• _WORK ITEM_
Below are some records. Return exactly the lines from the one with "Crowdfunder desync fix" to the one with "README fix. (whoops!)", and nothing else.

• _RECORD EXTRACTS_
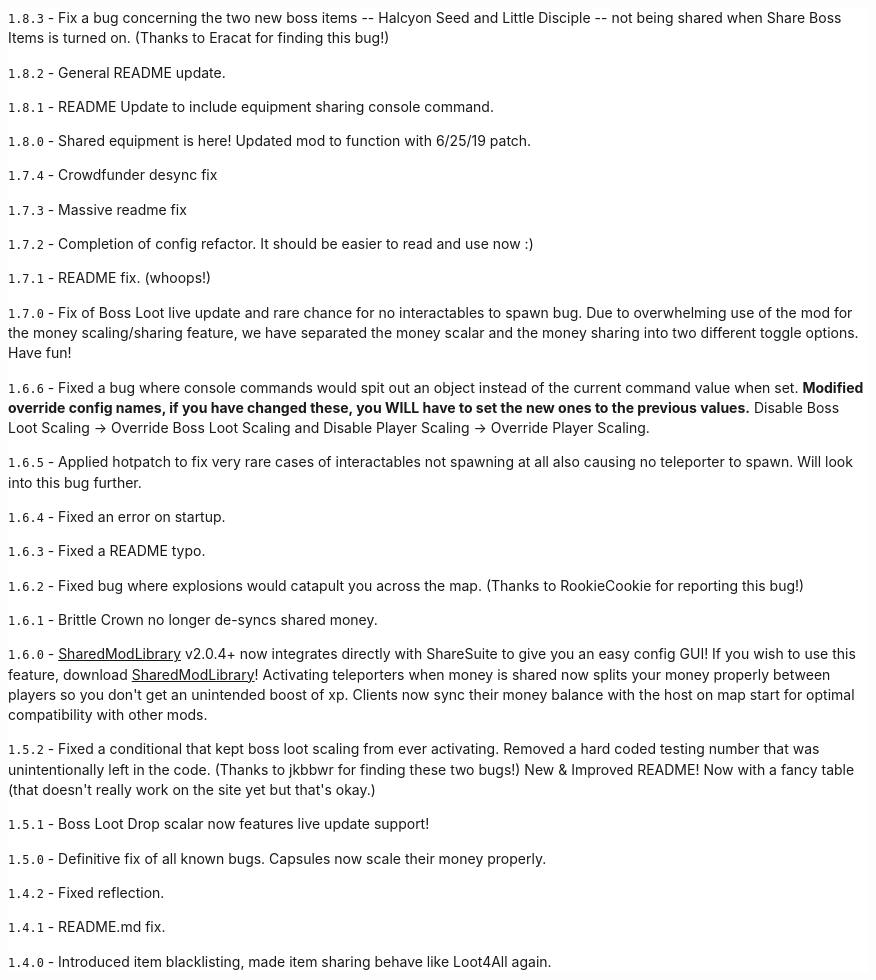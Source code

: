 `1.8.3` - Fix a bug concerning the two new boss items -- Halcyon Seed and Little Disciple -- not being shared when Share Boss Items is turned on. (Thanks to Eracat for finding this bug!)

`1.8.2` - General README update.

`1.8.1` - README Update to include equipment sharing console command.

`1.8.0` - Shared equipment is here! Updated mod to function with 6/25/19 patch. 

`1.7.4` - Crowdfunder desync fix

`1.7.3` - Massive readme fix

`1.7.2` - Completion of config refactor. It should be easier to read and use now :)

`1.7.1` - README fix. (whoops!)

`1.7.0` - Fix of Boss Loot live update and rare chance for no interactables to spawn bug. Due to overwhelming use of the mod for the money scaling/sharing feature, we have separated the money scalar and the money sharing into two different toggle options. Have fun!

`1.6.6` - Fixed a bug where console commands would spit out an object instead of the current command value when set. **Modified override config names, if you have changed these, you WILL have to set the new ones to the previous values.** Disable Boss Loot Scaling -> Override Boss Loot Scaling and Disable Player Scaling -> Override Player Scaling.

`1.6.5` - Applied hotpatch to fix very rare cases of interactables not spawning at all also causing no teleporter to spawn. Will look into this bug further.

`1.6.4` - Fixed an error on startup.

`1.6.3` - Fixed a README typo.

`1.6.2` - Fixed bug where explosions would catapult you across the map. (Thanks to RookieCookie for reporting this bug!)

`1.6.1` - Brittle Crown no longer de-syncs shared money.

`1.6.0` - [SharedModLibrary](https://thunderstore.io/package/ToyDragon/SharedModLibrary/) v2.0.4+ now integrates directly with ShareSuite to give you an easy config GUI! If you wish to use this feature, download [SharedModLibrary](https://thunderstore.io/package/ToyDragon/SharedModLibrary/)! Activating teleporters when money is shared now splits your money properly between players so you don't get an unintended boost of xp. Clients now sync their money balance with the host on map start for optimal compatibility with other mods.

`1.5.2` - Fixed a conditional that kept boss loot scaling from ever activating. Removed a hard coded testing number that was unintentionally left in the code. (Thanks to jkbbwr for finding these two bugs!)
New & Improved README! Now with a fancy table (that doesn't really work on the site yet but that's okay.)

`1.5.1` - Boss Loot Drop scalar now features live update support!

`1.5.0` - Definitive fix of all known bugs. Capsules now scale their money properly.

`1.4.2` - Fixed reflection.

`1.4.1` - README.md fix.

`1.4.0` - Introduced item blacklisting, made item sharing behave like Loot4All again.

• _RESULT FOR THIS TASK_
`1.7.4` - Crowdfunder desync fix

`1.7.3` - Massive readme fix

`1.7.2` - Completion of config refactor. It should be easier to read and use now :)

`1.7.1` - README fix. (whoops!)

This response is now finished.